In the next category, as families become more prosperous and the need to generate income diminishes, fewer women enter the labour force. Societal norms favour women playing the role of caregivers and home-makers. As income levels increase further, women begin to enrol in college and are thus exposed to opportunities in the formal sector, leading to greater participation in the labour force.
In this last category of college-going women, one observes a curious phenomenon. While 44% of graduating college students are women, only 25% of entry-level professionals are women. This indicates yet another cultural norm of early marriage and home-based roles for women. Moreover, this 25% drops further to a paltry 4% of CXOs in India who are women.
Of the various hurdles faced by women working in the formal sector in corporate India, that of subconscious bias is perhaps the most prevalent. Well intentioned corporate leaders must nip this in the bud and set an example for the rest of the organization to follow. This is an area where a zero-tolerance policy is essential.
Another serious hurdle is the culture of face time, where employees who are seen to spend long hours in the office beyond regular working hours are identified as high performers for promotion and receive higher remuneration. This, combined with the expectation that an employee must be ready to work at any place and any time, makes it much more difficult for women to succeed.
Legislation at the national or state level mandating gender equality can go a long way in removing these hurdles. Better education for the girl child, removal of barriers to entrepreneurship and other such legislative actions make the system more conducive for women to succeed in.

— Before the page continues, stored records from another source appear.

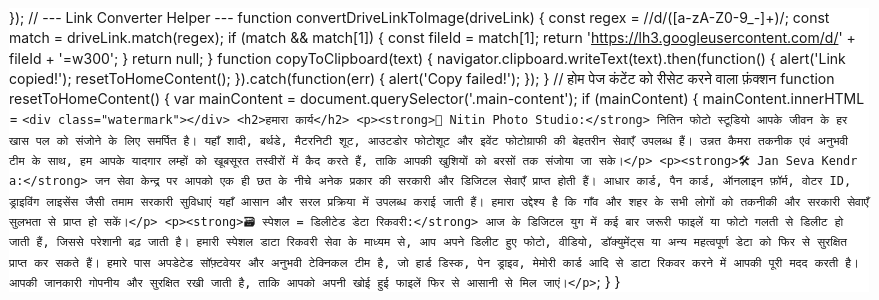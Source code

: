 });
// --- Link Converter Helper ---
function convertDriveLinkToImage(driveLink) {
    const regex = /\/d\/([a-zA-Z0-9_-]+)/;
    const match = driveLink.match(regex);
    if (match && match[1]) {
        const fileId = match[1];
        return 'https://lh3.googleusercontent.com/d/' + fileId + '=w300';
    }
    return null;
}
function copyToClipboard(text) {
    navigator.clipboard.writeText(text).then(function() {
        alert('Link copied!');
        resetToHomeContent();
    }).catch(function(err) {
        alert('Copy failed!');
    });
}
// होम पेज कंटेंट को रीसेट करने वाला फ़ंक्शन
function resetToHomeContent() {
    var mainContent = document.querySelector('.main-content');
    if (mainContent) {
        mainContent.innerHTML = `
            <div class="watermark"></div>
            <h2>हमारा कार्य</h2>
            <p><strong>📸 Nitin Photo Studio:</strong> नितिन फोटो स्टूडियो आपके जीवन के हर खास पल को संजोने के लिए समर्पित है। यहाँ शादी, बर्थडे, मैटरनिटी शूट, आउटडोर फोटोशूट और इवेंट फोटोग्राफी की बेहतरीन सेवाएँ उपलब्ध हैं। उन्नत कैमरा तकनीक एवं अनुभवी टीम के साथ, हम आपके यादगार लम्हों को खूबसूरत तस्वीरों में कैद करते हैं, ताकि आपकी खुशियों को बरसों तक संजोया जा सके।</p>
            <p><strong>🛠 Jan Seva Kendra:</strong> जन सेवा केन्द्र पर आपको एक ही छत के नीचे अनेक प्रकार की सरकारी और डिजिटल सेवाएँ प्राप्त होती हैं। आधार कार्ड, पैन कार्ड, ऑनलाइन फ़ॉर्म, वोटर ID, ड्राइविंग लाइसेंस जैसी तमाम सरकारी सुविधाएं यहाँ आसान और सरल प्रक्रिया में उपलब्ध कराई जाती हैं। हमारा उद्देश्य है कि गाँव और शहर के सभी लोगों को तकनीकी और सरकारी सेवाएँ सुलभता से प्राप्त हो सकें।</p>
            <p><strong>🗃️ स्पेशल = डिलीटेड डेटा रिकवरी:</strong> आज के डिजिटल युग में कई बार जरूरी फाइलें या फोटो गलती से डिलीट हो जाती हैं, जिससे परेशानी बढ़ जाती है। हमारी स्पेशल डाटा रिकवरी सेवा के माध्यम से, आप अपने डिलीट हुए फोटो, वीडियो, डॉक्युमेंट्स या अन्य महत्वपूर्ण डेटा को फिर से सुरक्षित प्राप्त कर सकते हैं। हमारे पास अपडेटेड सॉफ़्टवेयर और अनुभवी टेक्निकल टीम है, जो हार्ड डिस्क, पेन ड्राइव, मेमोरी कार्ड आदि से डाटा रिकवर करने में आपकी पूरी मदद करती है। आपकी जानकारी गोपनीय और सुरक्षित रखी जाती है, ताकि आपको अपनी खोई हुई फाइलें फिर से आसानी से मिल जाएं।</p>
        `;
    }
}
</script>
</body>
</html>
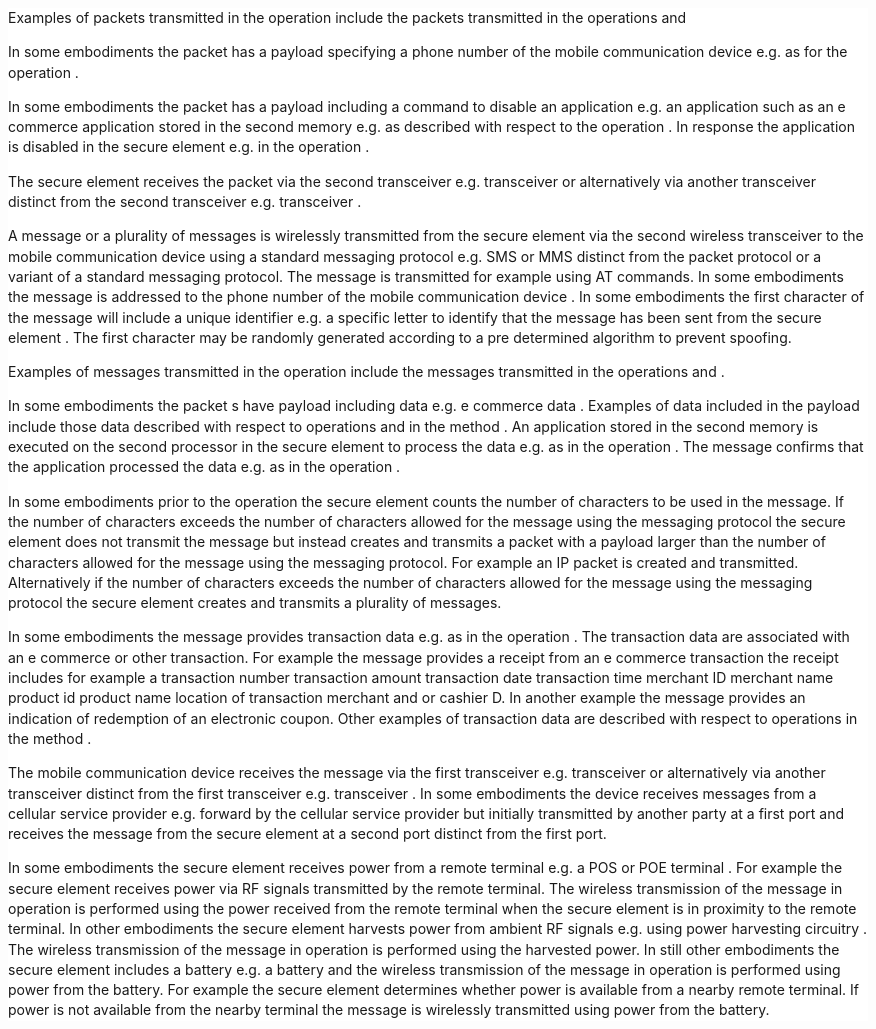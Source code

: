Examples of packets transmitted in the operation include the packets transmitted in the operations and 

In some embodiments the packet has a payload specifying a phone number of the mobile communication device e.g. as for the operation .

In some embodiments the packet has a payload including a command to disable an application e.g. an application such as an e commerce application stored in the second memory e.g. as described with respect to the operation . In response the application is disabled in the secure element e.g. in the operation .

The secure element receives the packet via the second transceiver e.g. transceiver or alternatively via another transceiver distinct from the second transceiver e.g. transceiver .

A message or a plurality of messages is wirelessly transmitted from the secure element via the second wireless transceiver to the mobile communication device using a standard messaging protocol e.g. SMS or MMS distinct from the packet protocol or a variant of a standard messaging protocol. The message is transmitted for example using AT commands. In some embodiments the message is addressed to the phone number of the mobile communication device . In some embodiments the first character of the message will include a unique identifier e.g. a specific letter to identify that the message has been sent from the secure element . The first character may be randomly generated according to a pre determined algorithm to prevent spoofing.

Examples of messages transmitted in the operation include the messages transmitted in the operations and .

In some embodiments the packet s have payload including data e.g. e commerce data . Examples of data included in the payload include those data described with respect to operations and in the method . An application stored in the second memory is executed on the second processor in the secure element to process the data e.g. as in the operation . The message confirms that the application processed the data e.g. as in the operation .

In some embodiments prior to the operation the secure element counts the number of characters to be used in the message. If the number of characters exceeds the number of characters allowed for the message using the messaging protocol the secure element does not transmit the message but instead creates and transmits a packet with a payload larger than the number of characters allowed for the message using the messaging protocol. For example an IP packet is created and transmitted. Alternatively if the number of characters exceeds the number of characters allowed for the message using the messaging protocol the secure element creates and transmits a plurality of messages.

In some embodiments the message provides transaction data e.g. as in the operation . The transaction data are associated with an e commerce or other transaction. For example the message provides a receipt from an e commerce transaction the receipt includes for example a transaction number transaction amount transaction date transaction time merchant ID merchant name product id product name location of transaction merchant and or cashier D. In another example the message provides an indication of redemption of an electronic coupon. Other examples of transaction data are described with respect to operations in the method .

The mobile communication device receives the message via the first transceiver e.g. transceiver or alternatively via another transceiver distinct from the first transceiver e.g. transceiver . In some embodiments the device receives messages from a cellular service provider e.g. forward by the cellular service provider but initially transmitted by another party at a first port and receives the message from the secure element at a second port distinct from the first port.

In some embodiments the secure element receives power from a remote terminal e.g. a POS or POE terminal . For example the secure element receives power via RF signals transmitted by the remote terminal. The wireless transmission of the message in operation is performed using the power received from the remote terminal when the secure element is in proximity to the remote terminal. In other embodiments the secure element harvests power from ambient RF signals e.g. using power harvesting circuitry . The wireless transmission of the message in operation is performed using the harvested power. In still other embodiments the secure element includes a battery e.g. a battery and the wireless transmission of the message in operation is performed using power from the battery. For example the secure element determines whether power is available from a nearby remote terminal. If power is not available from the nearby terminal the message is wirelessly transmitted using power from the battery.
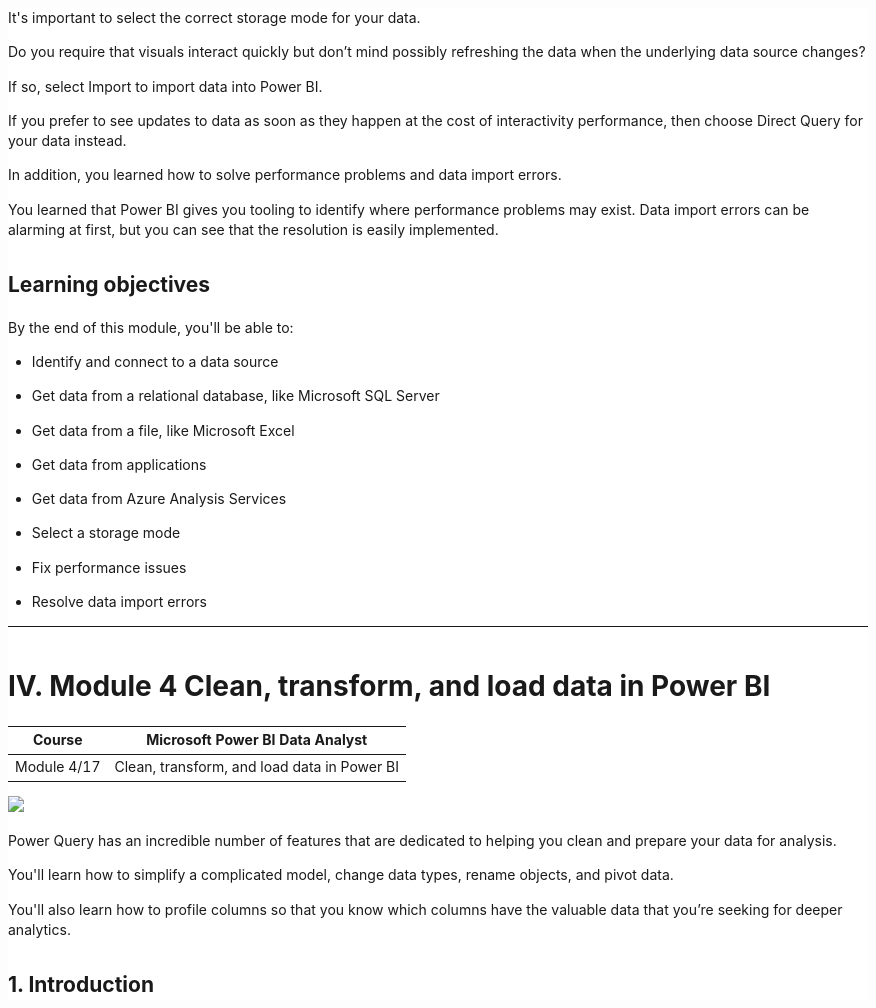 It's important to select the correct storage mode for your data.

Do you require that visuals interact quickly but don’t mind possibly refreshing the data when the underlying data source changes?

If so, select Import to import data into Power BI.

If you prefer to see updates to data as soon as they happen at the cost of interactivity performance, then choose Direct Query for your data instead.

In addition, you learned how to solve performance problems and data import errors.

You learned that Power BI gives you tooling to identify where performance problems may exist. Data import errors can be alarming at first, but you can see that the resolution is easily implemented.

## **Learning objectives**

By the end of this module, you'll be able to:

* Identify and connect to a data source
    
* Get data from a relational database, like Microsoft SQL Server
    
* Get data from a file, like Microsoft Excel
    
* Get data from applications
    
* Get data from Azure Analysis Services
    
* Select a storage mode
    
* Fix performance issues
    
* Resolve data import errors
    

---

# IV. Module 4 Clean, transform, and load data in Power BI

| Course | Microsoft Power BI Data Analyst |
| --- | --- |
| Module 4/17 | Clean, transform, and load data in Power BI |

![](https://learn.microsoft.com/en-us/training/achievements/clean-transform-and-load-data-in-power-bi.svg)

Power Query has an incredible number of features that are dedicated to helping you clean and prepare your data for analysis.

You'll learn how to simplify a complicated model, change data types, rename objects, and pivot data.

You'll also learn how to profile columns so that you know which columns have the valuable data that you’re seeking for deeper analytics.

## **1\. Introduction**
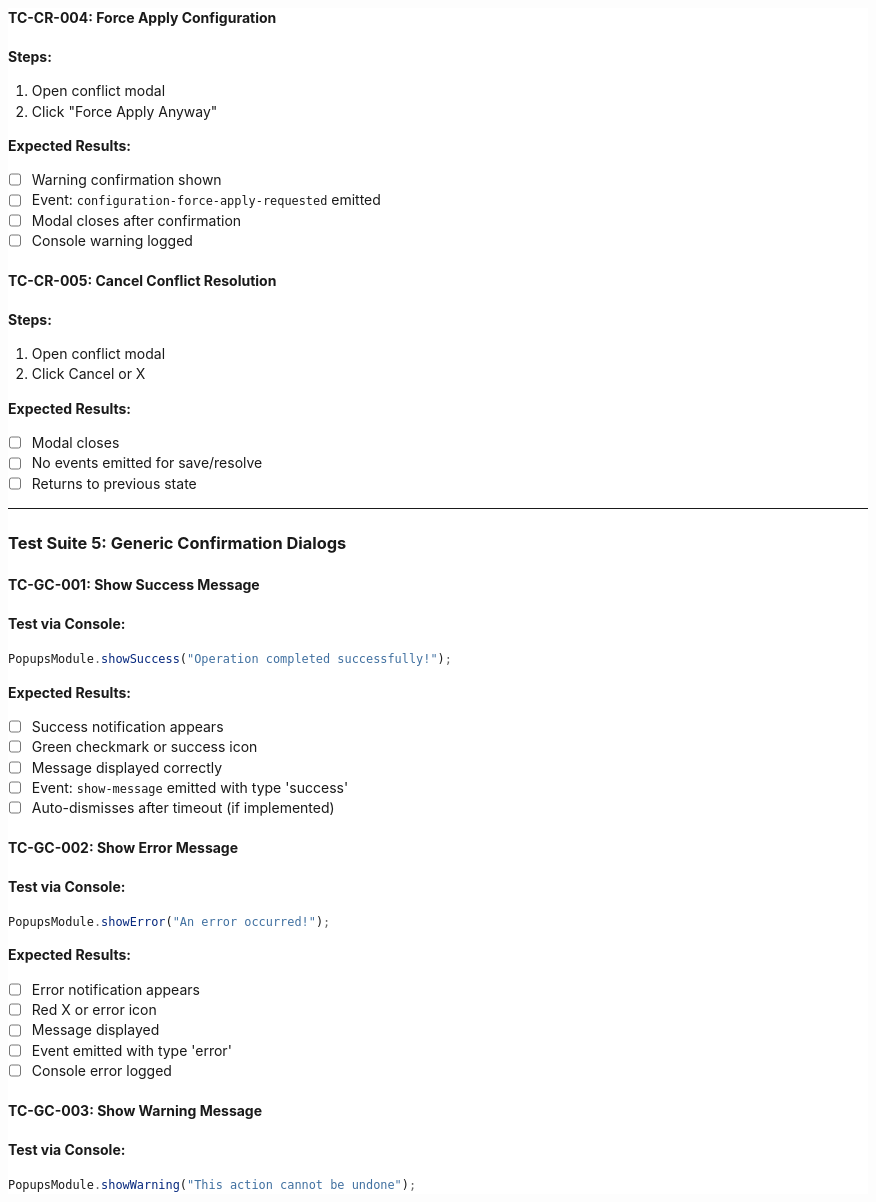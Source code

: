 #### TC-CR-004: Force Apply Configuration
**Steps:**
1. Open conflict modal
2. Click "Force Apply Anyway"

**Expected Results:**
- [ ] Warning confirmation shown
- [ ] Event: `configuration-force-apply-requested` emitted
- [ ] Modal closes after confirmation
- [ ] Console warning logged

#### TC-CR-005: Cancel Conflict Resolution
**Steps:**
1. Open conflict modal
2. Click Cancel or X

**Expected Results:**
- [ ] Modal closes
- [ ] No events emitted for save/resolve
- [ ] Returns to previous state

---

### Test Suite 5: Generic Confirmation Dialogs

#### TC-GC-001: Show Success Message
**Test via Console:**
```javascript
PopupsModule.showSuccess("Operation completed successfully!");
```

**Expected Results:**
- [ ] Success notification appears
- [ ] Green checkmark or success icon
- [ ] Message displayed correctly
- [ ] Event: `show-message` emitted with type 'success'
- [ ] Auto-dismisses after timeout (if implemented)

#### TC-GC-002: Show Error Message
**Test via Console:**
```javascript
PopupsModule.showError("An error occurred!");
```

**Expected Results:**
- [ ] Error notification appears
- [ ] Red X or error icon
- [ ] Message displayed
- [ ] Event emitted with type 'error'
- [ ] Console error logged

#### TC-GC-003: Show Warning Message
**Test via Console:**
```javascript
PopupsModule.showWarning("This action cannot be undone");
```
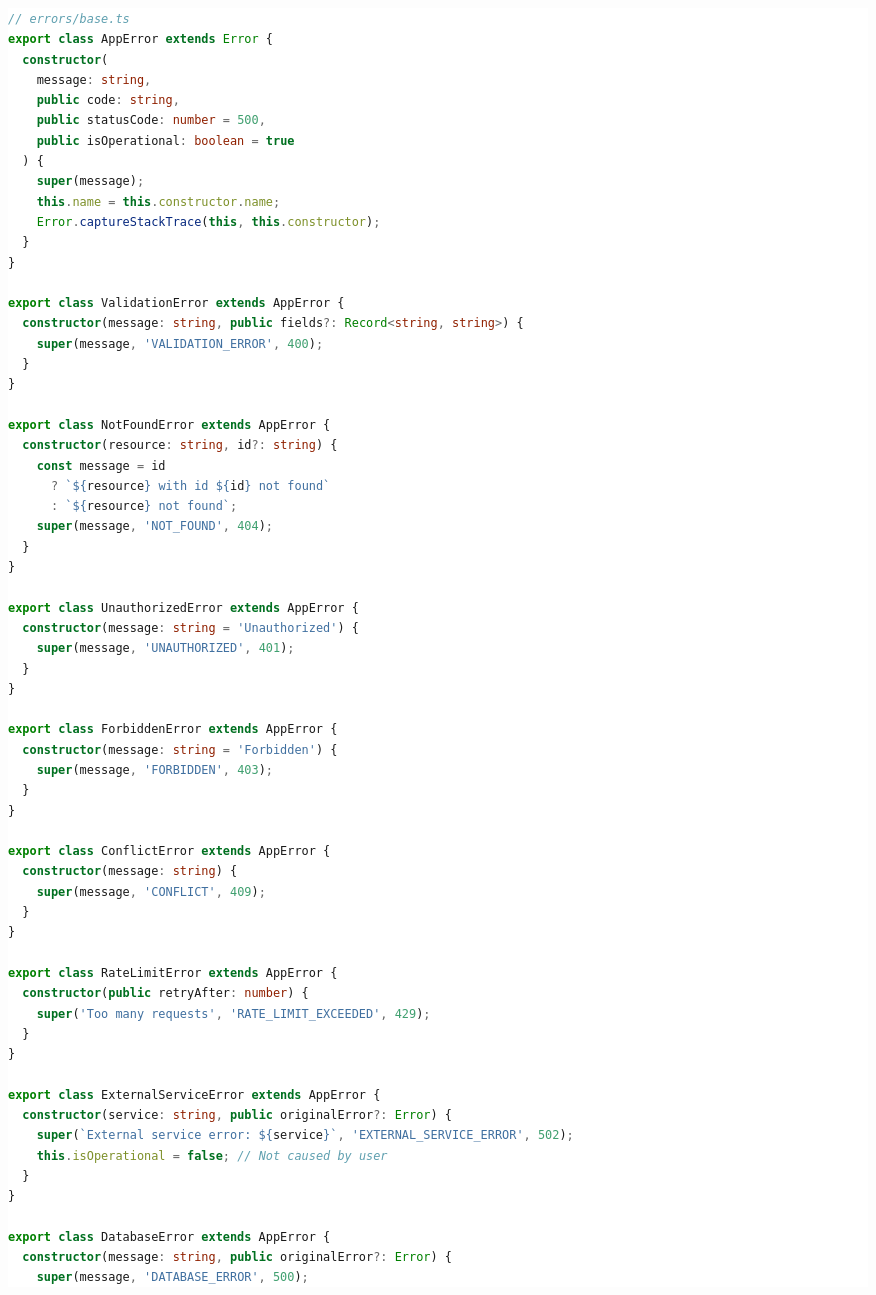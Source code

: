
 ```typescript
// errors/base.ts
export class AppError extends Error {
  constructor(
    message: string,
    public code: string,
    public statusCode: number = 500,
    public isOperational: boolean = true
  ) {
    super(message);
    this.name = this.constructor.name;
    Error.captureStackTrace(this, this.constructor);
  }
}

export class ValidationError extends AppError {
  constructor(message: string, public fields?: Record<string, string>) {
    super(message, 'VALIDATION_ERROR', 400);
  }
}

export class NotFoundError extends AppError {
  constructor(resource: string, id?: string) {
    const message = id
      ? `${resource} with id ${id} not found`
      : `${resource} not found`;
    super(message, 'NOT_FOUND', 404);
  }
}

export class UnauthorizedError extends AppError {
  constructor(message: string = 'Unauthorized') {
    super(message, 'UNAUTHORIZED', 401);
  }
}

export class ForbiddenError extends AppError {
  constructor(message: string = 'Forbidden') {
    super(message, 'FORBIDDEN', 403);
  }
}

export class ConflictError extends AppError {
  constructor(message: string) {
    super(message, 'CONFLICT', 409);
  }
}

export class RateLimitError extends AppError {
  constructor(public retryAfter: number) {
    super('Too many requests', 'RATE_LIMIT_EXCEEDED', 429);
  }
}

export class ExternalServiceError extends AppError {
  constructor(service: string, public originalError?: Error) {
    super(`External service error: ${service}`, 'EXTERNAL_SERVICE_ERROR', 502);
    this.isOperational = false; // Not caused by user
  }
}

export class DatabaseError extends AppError {
  constructor(message: string, public originalError?: Error) {
    super(message, 'DATABASE_ERROR', 500);
```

However, corporations need not wait for such legislation and, indeed, must begin to practise these policies on their own. Support for women employees in the form of child care, maternity leave and flexitime can go a long way in this regard. Corporate fiats requiring the equal and unprejudiced treatment of women in the workplace, and requiring equal representation in teams, committees and boards, have proven to be effective in many instances.
Most substantially, addressing the complex issue of gender equality requires a shift in attitudes, both at the individual and societal levels. For example, 70% of Indians believe that when a woman works for pay, her children suffer. However, working supports the economic and financial independence of women, giving them the freedom to pursue their choices, and putting them on an equal footing with male wage-earners. In collaboration with the Bill and Melinda Gates Foundation, we have established a centre to study what works to advance women and girls in the economy.
Respect for women and their freedom is something we must build into our society— for society’s sake more than for women’s sake.